*Your objective*
Restate all of the entries exactly, dropping any pictures they hold.

──────── Supplied material ────────

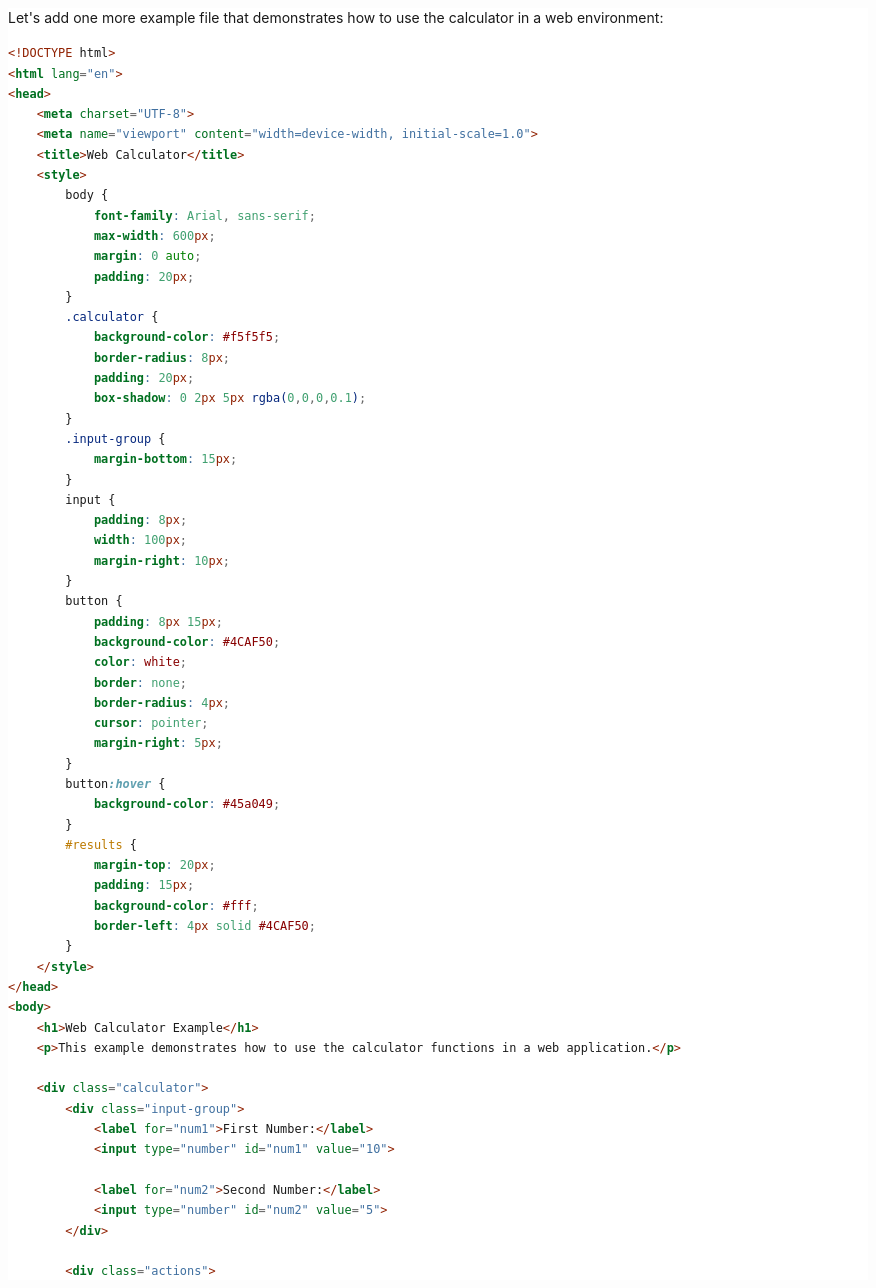 Let's add one more example file that demonstrates how to use the calculator in a web environment:

```html
<!DOCTYPE html>
<html lang="en">
<head>
    <meta charset="UTF-8">
    <meta name="viewport" content="width=device-width, initial-scale=1.0">
    <title>Web Calculator</title>
    <style>
        body {
            font-family: Arial, sans-serif;
            max-width: 600px;
            margin: 0 auto;
            padding: 20px;
        }
        .calculator {
            background-color: #f5f5f5;
            border-radius: 8px;
            padding: 20px;
            box-shadow: 0 2px 5px rgba(0,0,0,0.1);
        }
        .input-group {
            margin-bottom: 15px;
        }
        input {
            padding: 8px;
            width: 100px;
            margin-right: 10px;
        }
        button {
            padding: 8px 15px;
            background-color: #4CAF50;
            color: white;
            border: none;
            border-radius: 4px;
            cursor: pointer;
            margin-right: 5px;
        }
        button:hover {
            background-color: #45a049;
        }
        #results {
            margin-top: 20px;
            padding: 15px;
            background-color: #fff;
            border-left: 4px solid #4CAF50;
        }
    </style>
</head>
<body>
    <h1>Web Calculator Example</h1>
    <p>This example demonstrates how to use the calculator functions in a web application.</p>
    
    <div class="calculator">
        <div class="input-group">
            <label for="num1">First Number:</label>
            <input type="number" id="num1" value="10">
            
            <label for="num2">Second Number:</label>
            <input type="number" id="num2" value="5">
        </div>
        
        <div class="actions">
```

────────

*Problem solution*
 Let's add one more example file that demonstrates how to use the calculator in a web environment:

```html
<!DOCTYPE html>
<html lang="en">
<head>
    <meta charset="UTF-8">
    <meta name="viewport" content="width=device-width, initial-scale=1.0">
    <title>Web Calculator</title>
    <style>
        body {
            font-family: Arial, sans-serif;
            max-width: 600px;
            margin: 0 auto;
            padding: 20px;
        }
        .calculator {
            background-color: #f5f5f5;
            border-radius: 8px;
            padding: 20px;
            box-shadow: 0 2px 5px rgba(0,0,0,0.1);
        }
        .input-group {
            margin-bottom: 15px;
        }
        input {
            padding: 8px;
            width: 100px;
            margin-right: 10px;
        }
        button {
            padding: 8px 15px;
            background-color: #4CAF50;
            color: white;
            border: none;
            border-radius: 4px;
            cursor: pointer;
            margin-right: 5px;
        }
        button:hover {
            background-color: #45a049;
        }
        #results {
            margin-top: 20px;
            padding: 15px;
            background-color: #fff;
            border-left: 4px solid #4CAF50;
        }
    </style>
</head>
<body>
    <h1>Web Calculator Example</h1>
    <p>This example demonstrates how to use the calculator functions in a web application.</p>
    
    <div class="calculator">
        <div class="input-group">
            <label for="num1">First Number:</label>
            <input type="number" id="num1" value="10">
            
            <label for="num2">Second Number:</label>
            <input type="number" id="num2" value="5">
        </div>
        
        <div class="actions">
```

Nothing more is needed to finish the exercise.